▶ **Exercise requirements**:
With the line that contains "Remember that, like" as the final line, return every line from the start of the data below exactly.

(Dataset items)

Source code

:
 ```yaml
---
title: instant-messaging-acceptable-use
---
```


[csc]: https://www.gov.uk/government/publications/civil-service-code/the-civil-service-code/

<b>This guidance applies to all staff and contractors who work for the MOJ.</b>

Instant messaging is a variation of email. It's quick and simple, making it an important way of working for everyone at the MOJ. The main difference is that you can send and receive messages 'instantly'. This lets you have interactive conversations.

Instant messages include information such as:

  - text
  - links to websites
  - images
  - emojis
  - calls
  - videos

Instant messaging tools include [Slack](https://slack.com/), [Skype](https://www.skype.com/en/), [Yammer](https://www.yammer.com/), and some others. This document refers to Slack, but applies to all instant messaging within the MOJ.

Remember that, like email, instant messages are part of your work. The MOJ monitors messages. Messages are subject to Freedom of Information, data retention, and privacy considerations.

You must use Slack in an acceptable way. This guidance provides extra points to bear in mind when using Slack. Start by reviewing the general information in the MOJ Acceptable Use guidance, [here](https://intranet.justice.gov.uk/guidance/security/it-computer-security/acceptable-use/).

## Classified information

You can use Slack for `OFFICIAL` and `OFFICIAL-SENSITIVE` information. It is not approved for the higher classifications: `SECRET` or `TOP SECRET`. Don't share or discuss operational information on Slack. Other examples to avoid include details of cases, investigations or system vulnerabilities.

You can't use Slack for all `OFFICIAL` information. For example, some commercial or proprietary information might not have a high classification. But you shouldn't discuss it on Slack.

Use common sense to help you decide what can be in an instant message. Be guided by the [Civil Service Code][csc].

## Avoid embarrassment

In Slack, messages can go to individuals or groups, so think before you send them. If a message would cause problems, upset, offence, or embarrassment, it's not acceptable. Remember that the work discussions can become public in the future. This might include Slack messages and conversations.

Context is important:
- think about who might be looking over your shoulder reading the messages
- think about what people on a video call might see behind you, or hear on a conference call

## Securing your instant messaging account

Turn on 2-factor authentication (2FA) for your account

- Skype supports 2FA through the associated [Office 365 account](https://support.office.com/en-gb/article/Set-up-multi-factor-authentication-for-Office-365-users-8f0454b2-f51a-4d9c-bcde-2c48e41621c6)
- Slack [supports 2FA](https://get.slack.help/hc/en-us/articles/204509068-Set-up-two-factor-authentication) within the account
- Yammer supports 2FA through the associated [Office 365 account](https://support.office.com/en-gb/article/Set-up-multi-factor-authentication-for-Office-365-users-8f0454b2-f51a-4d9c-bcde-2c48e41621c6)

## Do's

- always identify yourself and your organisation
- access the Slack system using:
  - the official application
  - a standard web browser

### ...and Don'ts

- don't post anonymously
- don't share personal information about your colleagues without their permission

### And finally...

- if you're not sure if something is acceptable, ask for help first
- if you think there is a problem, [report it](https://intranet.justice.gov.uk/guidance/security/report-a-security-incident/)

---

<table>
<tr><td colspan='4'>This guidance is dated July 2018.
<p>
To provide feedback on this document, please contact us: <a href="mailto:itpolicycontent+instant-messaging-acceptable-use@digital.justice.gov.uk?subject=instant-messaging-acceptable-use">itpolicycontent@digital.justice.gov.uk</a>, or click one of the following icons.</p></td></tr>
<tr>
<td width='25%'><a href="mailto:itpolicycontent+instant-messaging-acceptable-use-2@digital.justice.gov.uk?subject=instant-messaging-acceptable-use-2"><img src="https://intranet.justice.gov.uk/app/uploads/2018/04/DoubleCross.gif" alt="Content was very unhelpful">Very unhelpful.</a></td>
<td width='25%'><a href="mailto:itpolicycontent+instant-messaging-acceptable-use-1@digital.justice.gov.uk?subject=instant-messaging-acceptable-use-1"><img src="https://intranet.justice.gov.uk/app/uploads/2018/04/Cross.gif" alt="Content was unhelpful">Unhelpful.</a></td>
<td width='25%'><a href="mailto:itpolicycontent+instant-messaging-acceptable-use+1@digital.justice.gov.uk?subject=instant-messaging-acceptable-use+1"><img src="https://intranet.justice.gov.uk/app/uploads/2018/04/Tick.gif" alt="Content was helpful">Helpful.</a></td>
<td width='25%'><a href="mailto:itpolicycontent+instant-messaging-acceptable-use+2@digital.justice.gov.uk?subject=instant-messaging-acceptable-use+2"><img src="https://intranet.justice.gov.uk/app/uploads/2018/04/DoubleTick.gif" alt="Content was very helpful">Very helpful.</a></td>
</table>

▶ **Exercise output**:
Source code

:
 ```yaml
---
title: instant-messaging-acceptable-use
---
```


[csc]: https://www.gov.uk/government/publications/civil-service-code/the-civil-service-code/

<b>This guidance applies to all staff and contractors who work for the MOJ.</b>

Instant messaging is a variation of email. It's quick and simple, making it an important way of working for everyone at the MOJ. The main difference is that you can send and receive messages 'instantly'. This lets you have interactive conversations.

Instant messages include information such as:

  - text
  - links to websites
  - images
  - emojis
  - calls
  - videos

Instant messaging tools include [Slack](https://slack.com/), [Skype](https://www.skype.com/en/), [Yammer](https://www.yammer.com/), and some others. This document refers to Slack, but applies to all instant messaging within the MOJ.

Remember that, like email, instant messages are part of your work. The MOJ monitors messages. Messages are subject to Freedom of Information, data retention, and privacy considerations.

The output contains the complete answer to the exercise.